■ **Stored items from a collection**

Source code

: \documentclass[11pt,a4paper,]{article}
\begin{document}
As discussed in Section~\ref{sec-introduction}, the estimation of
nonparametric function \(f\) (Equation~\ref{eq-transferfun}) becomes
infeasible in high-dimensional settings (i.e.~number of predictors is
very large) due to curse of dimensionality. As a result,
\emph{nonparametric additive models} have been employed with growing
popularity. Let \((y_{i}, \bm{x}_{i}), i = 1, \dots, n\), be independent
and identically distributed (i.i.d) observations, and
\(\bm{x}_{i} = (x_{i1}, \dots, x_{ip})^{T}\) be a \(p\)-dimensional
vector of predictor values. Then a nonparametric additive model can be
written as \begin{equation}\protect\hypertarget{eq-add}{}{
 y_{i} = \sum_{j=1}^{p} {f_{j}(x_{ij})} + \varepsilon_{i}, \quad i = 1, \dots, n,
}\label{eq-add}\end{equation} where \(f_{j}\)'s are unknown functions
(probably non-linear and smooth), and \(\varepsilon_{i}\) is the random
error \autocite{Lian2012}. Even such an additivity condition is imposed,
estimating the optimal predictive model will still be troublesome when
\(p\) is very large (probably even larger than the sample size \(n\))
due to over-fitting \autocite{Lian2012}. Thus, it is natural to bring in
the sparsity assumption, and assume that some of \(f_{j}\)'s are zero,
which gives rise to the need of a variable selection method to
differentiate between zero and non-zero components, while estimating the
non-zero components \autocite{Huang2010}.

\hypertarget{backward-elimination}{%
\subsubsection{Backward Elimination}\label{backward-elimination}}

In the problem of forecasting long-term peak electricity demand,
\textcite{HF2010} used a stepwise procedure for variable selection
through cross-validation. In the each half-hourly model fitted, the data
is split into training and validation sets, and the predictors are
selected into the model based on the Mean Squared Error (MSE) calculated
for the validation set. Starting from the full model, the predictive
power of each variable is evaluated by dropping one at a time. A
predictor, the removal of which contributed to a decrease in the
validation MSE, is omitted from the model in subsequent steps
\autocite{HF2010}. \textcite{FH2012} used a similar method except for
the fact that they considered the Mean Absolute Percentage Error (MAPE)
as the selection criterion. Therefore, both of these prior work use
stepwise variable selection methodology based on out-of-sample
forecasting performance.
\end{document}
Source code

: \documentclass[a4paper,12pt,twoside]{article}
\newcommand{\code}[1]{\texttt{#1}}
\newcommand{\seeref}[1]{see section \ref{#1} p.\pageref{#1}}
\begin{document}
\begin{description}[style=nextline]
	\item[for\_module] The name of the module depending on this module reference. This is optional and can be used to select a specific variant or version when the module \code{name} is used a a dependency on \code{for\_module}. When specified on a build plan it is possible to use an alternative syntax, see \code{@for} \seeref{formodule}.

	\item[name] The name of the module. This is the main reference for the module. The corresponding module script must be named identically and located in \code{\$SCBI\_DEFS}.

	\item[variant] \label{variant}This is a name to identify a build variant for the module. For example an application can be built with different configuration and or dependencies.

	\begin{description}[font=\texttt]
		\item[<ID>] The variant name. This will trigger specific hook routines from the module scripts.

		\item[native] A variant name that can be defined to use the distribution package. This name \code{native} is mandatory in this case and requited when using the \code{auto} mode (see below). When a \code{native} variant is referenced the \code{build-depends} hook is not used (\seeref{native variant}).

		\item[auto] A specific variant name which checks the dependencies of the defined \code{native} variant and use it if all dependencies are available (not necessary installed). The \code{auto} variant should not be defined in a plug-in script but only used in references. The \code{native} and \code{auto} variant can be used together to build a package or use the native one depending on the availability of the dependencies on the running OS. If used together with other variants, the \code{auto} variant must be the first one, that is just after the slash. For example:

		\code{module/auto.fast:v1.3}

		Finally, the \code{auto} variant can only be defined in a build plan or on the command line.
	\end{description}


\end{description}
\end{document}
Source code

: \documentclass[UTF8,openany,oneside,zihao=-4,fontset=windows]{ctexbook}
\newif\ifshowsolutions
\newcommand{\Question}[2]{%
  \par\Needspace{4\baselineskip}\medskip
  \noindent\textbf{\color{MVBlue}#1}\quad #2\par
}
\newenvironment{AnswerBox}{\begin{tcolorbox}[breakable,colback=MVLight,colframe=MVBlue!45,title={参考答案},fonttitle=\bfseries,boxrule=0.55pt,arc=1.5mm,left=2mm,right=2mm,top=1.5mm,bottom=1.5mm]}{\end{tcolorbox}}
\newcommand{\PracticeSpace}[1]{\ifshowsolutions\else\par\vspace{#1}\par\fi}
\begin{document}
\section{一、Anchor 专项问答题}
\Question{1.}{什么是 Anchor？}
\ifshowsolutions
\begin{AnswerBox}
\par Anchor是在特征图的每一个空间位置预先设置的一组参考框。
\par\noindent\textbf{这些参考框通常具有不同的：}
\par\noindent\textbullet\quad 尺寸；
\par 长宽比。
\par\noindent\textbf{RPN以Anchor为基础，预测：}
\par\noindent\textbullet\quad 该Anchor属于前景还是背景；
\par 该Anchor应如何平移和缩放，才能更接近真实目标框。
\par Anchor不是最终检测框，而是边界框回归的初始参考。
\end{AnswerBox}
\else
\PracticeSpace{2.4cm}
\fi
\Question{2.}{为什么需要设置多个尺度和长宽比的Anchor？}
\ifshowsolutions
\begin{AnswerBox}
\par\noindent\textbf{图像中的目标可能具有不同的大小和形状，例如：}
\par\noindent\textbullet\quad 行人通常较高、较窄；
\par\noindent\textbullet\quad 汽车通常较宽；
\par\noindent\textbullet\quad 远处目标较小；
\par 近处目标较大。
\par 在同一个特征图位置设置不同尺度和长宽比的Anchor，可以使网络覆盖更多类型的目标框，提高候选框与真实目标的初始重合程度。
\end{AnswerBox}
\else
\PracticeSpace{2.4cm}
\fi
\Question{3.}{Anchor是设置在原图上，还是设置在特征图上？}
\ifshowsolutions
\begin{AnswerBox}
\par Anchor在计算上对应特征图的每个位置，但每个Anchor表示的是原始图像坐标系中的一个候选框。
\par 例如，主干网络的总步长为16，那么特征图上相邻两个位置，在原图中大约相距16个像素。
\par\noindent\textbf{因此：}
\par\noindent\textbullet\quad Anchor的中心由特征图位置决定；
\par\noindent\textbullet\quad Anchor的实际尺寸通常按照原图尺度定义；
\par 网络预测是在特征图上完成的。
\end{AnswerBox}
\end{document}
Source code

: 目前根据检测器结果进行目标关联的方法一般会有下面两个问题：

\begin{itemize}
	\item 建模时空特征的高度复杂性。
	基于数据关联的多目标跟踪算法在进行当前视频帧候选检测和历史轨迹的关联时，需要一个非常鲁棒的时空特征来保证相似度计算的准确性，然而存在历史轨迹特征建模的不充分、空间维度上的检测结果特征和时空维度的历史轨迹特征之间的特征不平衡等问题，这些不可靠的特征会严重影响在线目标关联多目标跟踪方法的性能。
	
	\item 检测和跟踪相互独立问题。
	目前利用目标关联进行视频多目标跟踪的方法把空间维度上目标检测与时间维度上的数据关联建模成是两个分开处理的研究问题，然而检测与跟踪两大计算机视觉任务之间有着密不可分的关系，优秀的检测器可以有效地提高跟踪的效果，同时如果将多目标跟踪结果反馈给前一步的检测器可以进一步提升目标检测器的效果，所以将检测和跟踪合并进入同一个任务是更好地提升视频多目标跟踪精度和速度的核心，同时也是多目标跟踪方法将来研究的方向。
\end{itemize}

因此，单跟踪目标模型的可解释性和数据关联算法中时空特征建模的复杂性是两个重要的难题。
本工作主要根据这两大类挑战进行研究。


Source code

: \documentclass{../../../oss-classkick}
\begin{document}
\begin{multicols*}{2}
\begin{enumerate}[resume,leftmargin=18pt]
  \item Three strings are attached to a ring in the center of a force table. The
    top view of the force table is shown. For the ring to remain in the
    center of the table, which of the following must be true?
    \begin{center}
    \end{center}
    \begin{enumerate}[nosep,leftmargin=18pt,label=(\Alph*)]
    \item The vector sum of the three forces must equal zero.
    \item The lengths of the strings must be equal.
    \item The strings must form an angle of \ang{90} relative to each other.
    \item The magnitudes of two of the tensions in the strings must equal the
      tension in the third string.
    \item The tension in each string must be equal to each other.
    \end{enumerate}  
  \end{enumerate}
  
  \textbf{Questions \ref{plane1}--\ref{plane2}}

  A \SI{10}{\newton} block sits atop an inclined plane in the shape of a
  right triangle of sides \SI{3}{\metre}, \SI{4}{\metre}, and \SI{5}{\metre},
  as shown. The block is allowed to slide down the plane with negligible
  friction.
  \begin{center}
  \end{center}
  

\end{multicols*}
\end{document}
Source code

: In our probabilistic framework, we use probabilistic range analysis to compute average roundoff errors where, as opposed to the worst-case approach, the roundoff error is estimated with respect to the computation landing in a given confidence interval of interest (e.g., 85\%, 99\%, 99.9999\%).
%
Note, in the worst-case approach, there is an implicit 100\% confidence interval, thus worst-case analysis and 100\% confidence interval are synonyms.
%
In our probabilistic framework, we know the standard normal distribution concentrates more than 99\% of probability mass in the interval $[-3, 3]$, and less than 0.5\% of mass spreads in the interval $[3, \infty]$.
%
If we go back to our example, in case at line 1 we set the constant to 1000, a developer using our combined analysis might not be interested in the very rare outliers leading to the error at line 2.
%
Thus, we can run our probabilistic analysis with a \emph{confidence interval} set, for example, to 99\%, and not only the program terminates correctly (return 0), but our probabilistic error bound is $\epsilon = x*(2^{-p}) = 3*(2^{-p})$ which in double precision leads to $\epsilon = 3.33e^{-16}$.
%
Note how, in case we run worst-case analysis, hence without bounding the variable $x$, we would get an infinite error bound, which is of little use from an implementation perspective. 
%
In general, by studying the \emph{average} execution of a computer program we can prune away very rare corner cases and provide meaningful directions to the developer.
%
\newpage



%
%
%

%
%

■ **DIRECTIONS**
Write out again, exactly, the lines from the start of the entries up to and including the one with "which gives rise". Nothing else belongs in the reply.

■ **ANSWER TO THIS TASK**
Source code

: \documentclass[11pt,a4paper,]{article}
\begin{document}
As discussed in Section~\ref{sec-introduction}, the estimation of
nonparametric function \(f\) (Equation~\ref{eq-transferfun}) becomes
infeasible in high-dimensional settings (i.e.~number of predictors is
very large) due to curse of dimensionality. As a result,
\emph{nonparametric additive models} have been employed with growing
popularity. Let \((y_{i}, \bm{x}_{i}), i = 1, \dots, n\), be independent
and identically distributed (i.i.d) observations, and
\(\bm{x}_{i} = (x_{i1}, \dots, x_{ip})^{T}\) be a \(p\)-dimensional
vector of predictor values. Then a nonparametric additive model can be
written as \begin{equation}\protect\hypertarget{eq-add}{}{
 y_{i} = \sum_{j=1}^{p} {f_{j}(x_{ij})} + \varepsilon_{i}, \quad i = 1, \dots, n,
}\label{eq-add}\end{equation} where \(f_{j}\)'s are unknown functions
(probably non-linear and smooth), and \(\varepsilon_{i}\) is the random
error \autocite{Lian2012}. Even such an additivity condition is imposed,
estimating the optimal predictive model will still be troublesome when
\(p\) is very large (probably even larger than the sample size \(n\))
due to over-fitting \autocite{Lian2012}. Thus, it is natural to bring in
the sparsity assumption, and assume that some of \(f_{j}\)'s are zero,
which gives rise to the need of a variable selection method to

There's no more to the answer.